A student’s nightmare, or dream, came true when approximately 230 educators gathered around tables with their thinking caps on and listening to Tom Romano, author of five books.
On Monday, Jan. 26, in the Occhiato University Center at Colorado State University-Pueblo, the Southern Colorado Writing Project held a large conference for educators to learn about teaching writing.
There were drinks and snacks in an open-style buffet in the corner of the room. The attendants mingled back and forth every now and then to appease their appetites.
They traveled from many schools and towns in Colorado including Pikes Peak Community College, Fountain, Walsenburg, Crowley County, Fort Carson and Cotopaxi to attend the SCWP Professional Development Day, said CSU-Pueblo’s Katherine Frank, department chair of English and Foreign Languages.
“The best teachers of writing are writers themselves,” said Frank, who established the SCWP approximately six years ago. The SCWP is a part of the National Writing Project.
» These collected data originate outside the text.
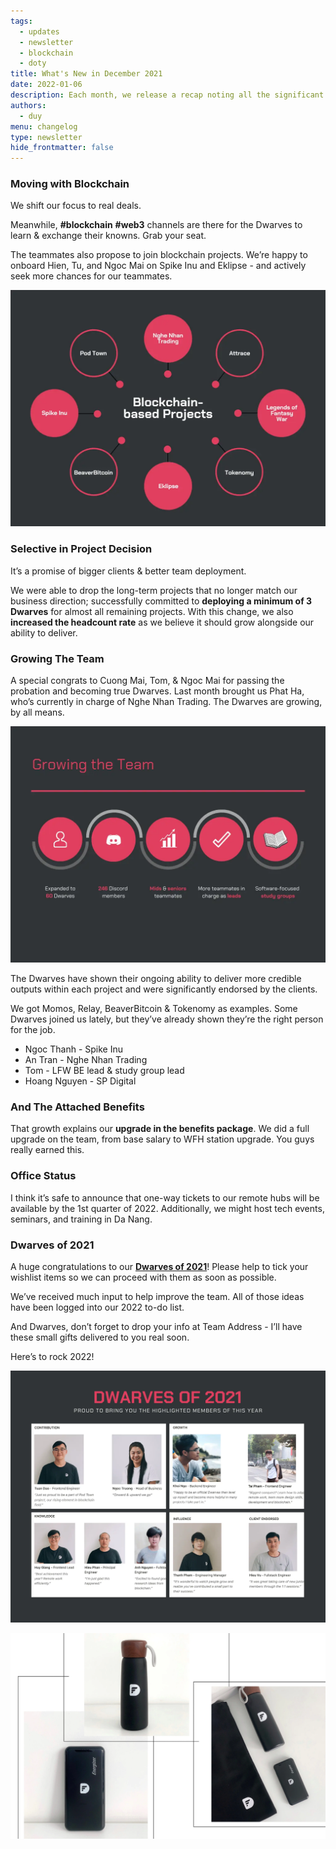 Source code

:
 ```yaml
---
tags: 
  - updates
  - newsletter
  - blockchain
  - doty
title: What's New in December 2021
date: 2022-01-06
description: Each month, we release a recap noting all the significant changes with our company and our team. December 2022 will go over our growth in blockchain, team members, upgrade on the benefits packages. 
authors: 
  - duy
menu: changelog
type: newsletter
hide_frontmatter: false
---
```


### Moving with Blockchain
We shift our focus to real deals. 

Meanwhile, **#blockchain** **#web3** channels are there for the Dwarves to learn & exchange their knowns. Grab your seat.

The teammates also propose to join blockchain projects. We’re happy to onboard Hien, Tu, and Ngoc Mai on Spike Inu and Eklipse - and actively seek more chances for our teammates.

![blockchain](assets/2021-whats-new-december_2021-december-all-hands-meeting_61172e1155a4a184faddc31bf62d492b_md5.webp)

### Selective in Project Decision
It’s a promise of bigger clients & better team deployment.

We were able to drop the long-term projects that no longer match our business direction; successfully committed to **deploying a minimum of 3 Dwarves** for almost all remaining projects. With this change, we also **increased the headcount rate** as we believe it should grow alongside our ability to deliver.

### Growing The Team
A special congrats to Cuong Mai, Tom, & Ngoc Mai for passing the probation and becoming true Dwarves. Last month brought us Phat Ha, who’s currently in charge of Nghe Nhan Trading. The Dwarves are growing, by all means. 

![team](assets/2021-whats-new-december_2021-december-all-hands-meeting_e3077e1e538246f43986740a60bbe2a8_md5.webp)

The Dwarves have shown their ongoing ability to deliver more credible outputs within each project and were significantly endorsed by the clients.

We got Momos, Relay, BeaverBitcoin & Tokenomy as examples. Some Dwarves joined us lately, but they’ve already shown they’re the right person for the job.

* Ngoc Thanh - Spike Inu
* An Tran - Nghe Nhan Trading
* Tom - LFW BE lead & study group lead
* Hoang Nguyen - SP Digital

### And The Attached Benefits
That growth explains our **upgrade in the benefits package**. We did a full upgrade on the team, from base salary to WFH station upgrade. You guys really earned this. 

### Office Status
I think it’s safe to announce that one-way tickets to our remote hubs will be available by the 1st quarter of 2022. Additionally, we might host tech events, seminars, and training in Da Nang. 

### Dwarves of 2021
A huge congratulations to our **[Dwarves of 2021](https://memo.d.foundation/changelog/2021-dwarves-of-the-year/)**! Please help to tick your wishlist items so we can proceed with them as soon as possible.

We’ve received much input to help improve the team. All of those ideas have been logged into our 2022 to-do list.

And Dwarves, don’t forget to drop your info at Team Address - I’ll have these small gifts delivered to you real soon.

Here’s to rock 2022!

![doty](assets/2021-whats-new-december_2021-doty.webp)

![merch](assets/2021-whats-new-december_fd61221cb31785842fecd3ff2339aab6_md5.webp)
As Romano, professor of education at Miami University, spoke, all the participants listened. They were the best students, intent on learning and eager to please. They were ready with their pens and participated in expressive writing exercises willingly.
All eyes looked down, fixated on their notepads while they pursued their thoughts. It was as if they were to look up, if even for a moment, their creative juices would be a fleeting memory.
Romano, who said he generally speaks a couple of times per semester, invited the teachers to share their experiences with the room.
After writing for about three minutes, a few hands went up and he chose someone for all to listen to. The room respectfully heard the pieces of writing shared with the greatest of interest.
In their writing, the educators reminisced about their first day as teachers. One science teacher expressed his concern for a student who dressed in black and had special needs.
Another teacher spoke of how her class of small children didn’t understand where their other teachers went and explained to the kids that all would be OK, and how she was there to love them now.
Educators came from both of the school districts in Pueblo. The districts were large contributors to the event. They also came from Pueblo Community College and CSU-Pueblo, Frank said.
The SCWP is designed to teach educators across all fields of study, whether they teach kindergarten or post-secondary schools in math, science or english. It is even designed to teach administrators in education fields, Frank said.
The project’s goal is to encourage teachers to inspire children to find their voices, not just be technical, Romano said. In the exercises the teachers practiced defining their voices.
Romano said he likes being recognized by other professionals in the same field and enjoys being surrounded by others with same interests he has. He attended his first seminar while he was a teacher, and now he is leading others to writing enlightenment.
Romano sat calmly and comfortably in the lounge chair with his legs crossed neatly in front of him, to explain why he loved writing.
“I figured out that I could send my voice out for someone else to hear,” said Romano as he was picturing being young again.
It was in the seventh grade that Romano realized he loved writing. Back then he said he was more into writing about blood, guts and gore. Now he focuses on other tools of the trade.
“I love revising something I have already written,” Romano said. “It feels like having a row boat.”
His fifth book published is his memoir called “Zig Zag” and took about four months to write, but after many years of collecting clippings. He is planning to take a leave of absence to write the sequel soon.
Romano, 59, has been a teacher for 30 years and said sometimes he thinks about retirement.